The query cache sits between the packet cache and the backend. It caches the results of backend lookups (the SQL queries against PostgreSQL). This helps when the packet cache misses but the backend data hasn’t changed.

# pdns.conf
query-cache-ttl=20
max-cache-entries=1000000

We keep this TTL lower than the packet cache — 20 seconds. The idea is that the query cache should be a safety net, not the primary caching layer.

Measuring the Impact

You can check cache effectiveness at runtime:

$ pdns_control ccounts
packetcache-hit=1523847
packetcache-miss=287492
query-cache-hit=198273
query-cache-miss=89219

If your packet cache hit rate is below 80%, either your traffic has very high cardinality (lots of unique queries) or your cache TTL is too low.

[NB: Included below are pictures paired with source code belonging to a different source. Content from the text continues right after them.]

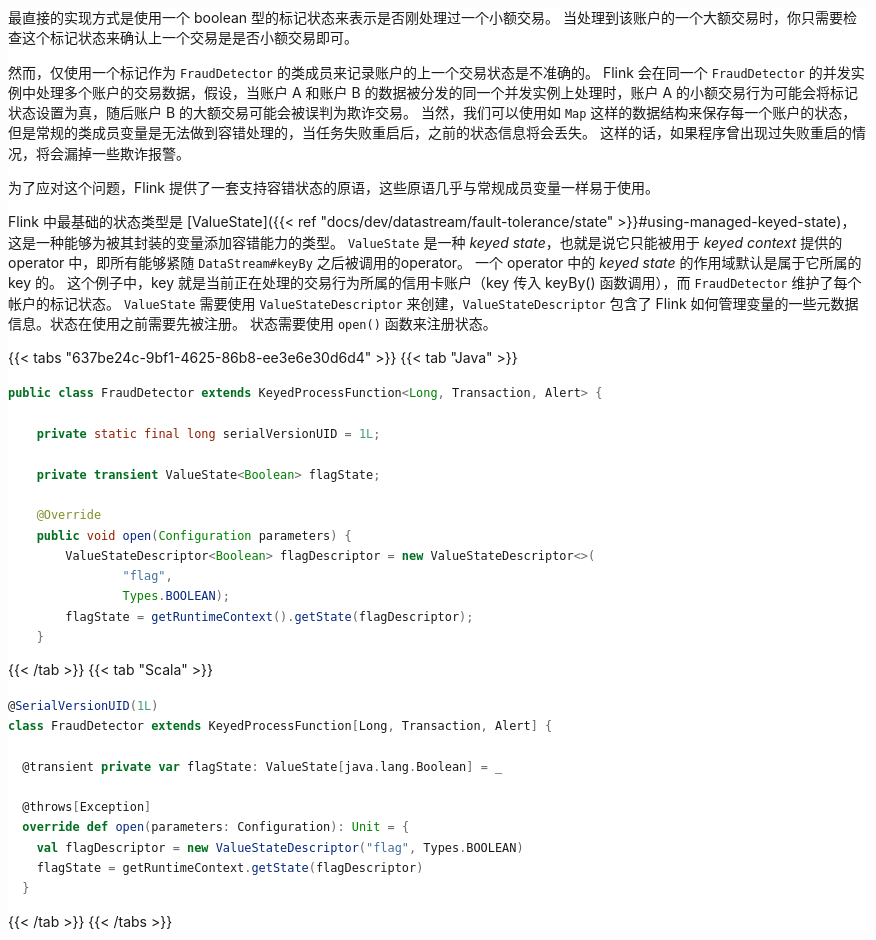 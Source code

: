 最直接的实现方式是使用一个 boolean 型的标记状态来表示是否刚处理过一个小额交易。
当处理到该账户的一个大额交易时，你只需要检查这个标记状态来确认上一个交易是是否小额交易即可。

然而，仅使用一个标记作为 `FraudDetector` 的类成员来记录账户的上一个交易状态是不准确的。
Flink 会在同一个 `FraudDetector` 的并发实例中处理多个账户的交易数据，假设，当账户 A 和账户 B 的数据被分发的同一个并发实例上处理时，账户 A 的小额交易行为可能会将标记状态设置为真，随后账户 B 的大额交易可能会被误判为欺诈交易。
当然，我们可以使用如 `Map` 这样的数据结构来保存每一个账户的状态，但是常规的类成员变量是无法做到容错处理的，当任务失败重启后，之前的状态信息将会丢失。
这样的话，如果程序曾出现过失败重启的情况，将会漏掉一些欺诈报警。

为了应对这个问题，Flink 提供了一套支持容错状态的原语，这些原语几乎与常规成员变量一样易于使用。

Flink 中最基础的状态类型是 [ValueState]({{< ref "docs/dev/datastream/fault-tolerance/state" >}}#using-managed-keyed-state)，这是一种能够为被其封装的变量添加容错能力的类型。
`ValueState` 是一种 _keyed state_，也就是说它只能被用于 _keyed context_ 提供的 operator 中，即所有能够紧随 `DataStream#keyBy` 之后被调用的operator。
一个 operator 中的  _keyed state_ 的作用域默认是属于它所属的 key 的。
这个例子中，key 就是当前正在处理的交易行为所属的信用卡账户（key 传入 keyBy() 函数调用），而 `FraudDetector` 维护了每个帐户的标记状态。
`ValueState` 需要使用 `ValueStateDescriptor` 来创建，`ValueStateDescriptor` 包含了 Flink 如何管理变量的一些元数据信息。状态在使用之前需要先被注册。
状态需要使用 `open()` 函数来注册状态。

{{< tabs "637be24c-9bf1-4625-86b8-ee3e6e30d6d4" >}}
{{< tab "Java" >}}
```java
public class FraudDetector extends KeyedProcessFunction<Long, Transaction, Alert> {

    private static final long serialVersionUID = 1L;

    private transient ValueState<Boolean> flagState;

    @Override
    public void open(Configuration parameters) {
        ValueStateDescriptor<Boolean> flagDescriptor = new ValueStateDescriptor<>(
                "flag",
                Types.BOOLEAN);
        flagState = getRuntimeContext().getState(flagDescriptor);
    }
```
{{< /tab >}}
{{< tab "Scala" >}}
```scala
@SerialVersionUID(1L)
class FraudDetector extends KeyedProcessFunction[Long, Transaction, Alert] {

  @transient private var flagState: ValueState[java.lang.Boolean] = _

  @throws[Exception]
  override def open(parameters: Configuration): Unit = {
    val flagDescriptor = new ValueStateDescriptor("flag", Types.BOOLEAN)
    flagState = getRuntimeContext.getState(flagDescriptor)
  }
```
{{< /tab >}}
{{< /tabs >}}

Incident: The SOA Serial Overflow

This one was fun. A customer’s zone had a SOA serial that was close to the 32-bit unsigned integer maximum (4294967295). An automated system was incrementing the serial on every record change, and it was burning through serial numbers fast.

When it overflowed, the serial wrapped to 0. Our secondary nameservers saw the serial go from ~4.2 billion to 0 and concluded the zone had been reset. Per RFC 1982 serial number arithmetic, this is technically handled — but not all implementations agree on what “handled” means.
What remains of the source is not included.